■ What the task requires: All lines of the records below that contain the word "orange" must be listed.

■ Data under study:
————
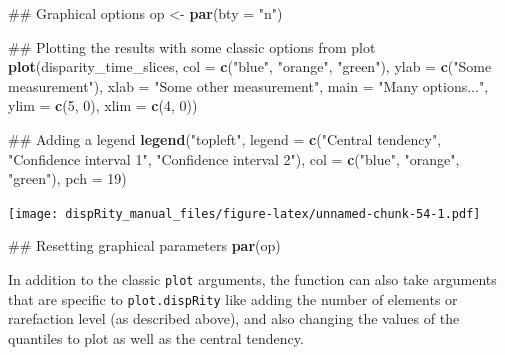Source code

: \documentclass[]{book}
\newenvironment{Shaded}{\begin{snugshade}}{\end{snugshade}}
\newcommand{\KeywordTok}[1]{\textcolor[rgb]{0.13,0.29,0.53}{\textbf{#1}}}
\newcommand{\DataTypeTok}[1]{\textcolor[rgb]{0.13,0.29,0.53}{#1}}
\newcommand{\DecValTok}[1]{\textcolor[rgb]{0.00,0.00,0.81}{#1}}
\newcommand{\StringTok}[1]{\textcolor[rgb]{0.31,0.60,0.02}{#1}}
\newcommand{\NormalTok}[1]{#1}
\theoremstyle{definition}
\theoremstyle{definition}
\theoremstyle{remark}
\begin{document}
\begin{Shaded}
\begin{Highlighting}[]
\NormalTok{## Graphical options}
\NormalTok{op <-}\StringTok{ }\KeywordTok{par}\NormalTok{(}\DataTypeTok{bty =} \StringTok{"n"}\NormalTok{)}

\NormalTok{## Plotting the results with some classic options from plot}
\KeywordTok{plot}\NormalTok{(disparity_time_slices, }\DataTypeTok{col =} \KeywordTok{c}\NormalTok{(}\StringTok{"blue"}\NormalTok{, }\StringTok{"orange"}\NormalTok{, }\StringTok{"green"}\NormalTok{),}
    \DataTypeTok{ylab =} \KeywordTok{c}\NormalTok{(}\StringTok{"Some measurement"}\NormalTok{), }\DataTypeTok{xlab =} \StringTok{"Some other measurement"}\NormalTok{,}
    \DataTypeTok{main =} \StringTok{"Many options..."}\NormalTok{, }\DataTypeTok{ylim =} \KeywordTok{c}\NormalTok{(}\DecValTok{5}\NormalTok{, }\DecValTok{0}\NormalTok{), }\DataTypeTok{xlim =} \KeywordTok{c}\NormalTok{(}\DecValTok{4}\NormalTok{, }\DecValTok{0}\NormalTok{))}

\NormalTok{## Adding a legend}
\KeywordTok{legend}\NormalTok{(}\StringTok{"topleft"}\NormalTok{, }\DataTypeTok{legend =} \KeywordTok{c}\NormalTok{(}\StringTok{"Central tendency"}\NormalTok{,}
                             \StringTok{"Confidence interval 1"}\NormalTok{,}
                            \StringTok{"Confidence interval 2"}\NormalTok{),}
      \DataTypeTok{col =} \KeywordTok{c}\NormalTok{(}\StringTok{"blue"}\NormalTok{, }\StringTok{"orange"}\NormalTok{, }\StringTok{"green"}\NormalTok{), }\DataTypeTok{pch =} \DecValTok{19}\NormalTok{)}
\end{Highlighting}
\end{Shaded}

\texttt{[image: dispRity\_manual\_files/figure-latex/unnamed-chunk-54-1.pdf]}

\begin{Shaded}
\begin{Highlighting}[]
\NormalTok{## Resetting graphical parameters}
\KeywordTok{par}\NormalTok{(op)}
\end{Highlighting}
\end{Shaded}

In addition to the classic \texttt{plot} arguments, the function can
also take arguments that are specific to \texttt{plot.dispRity} like
adding the number of elements or rarefaction level (as described above),
and also changing the values of the quantiles to plot as well as the
central tendency.
\end{document}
————
■ Exercise answer:
\KeywordTok{plot}\NormalTok{(disparity_time_slices, }\DataTypeTok{col =} \KeywordTok{c}\NormalTok{(}\StringTok{"blue"}\NormalTok{, }\StringTok{"orange"}\NormalTok{, }\StringTok{"green"}\NormalTok{),}
      \DataTypeTok{col =} \KeywordTok{c}\NormalTok{(}\StringTok{"blue"}\NormalTok{, }\StringTok{"orange"}\NormalTok{, }\StringTok{"green"}\NormalTok{), }\DataTypeTok{pch =} \DecValTok{19}\NormalTok{)}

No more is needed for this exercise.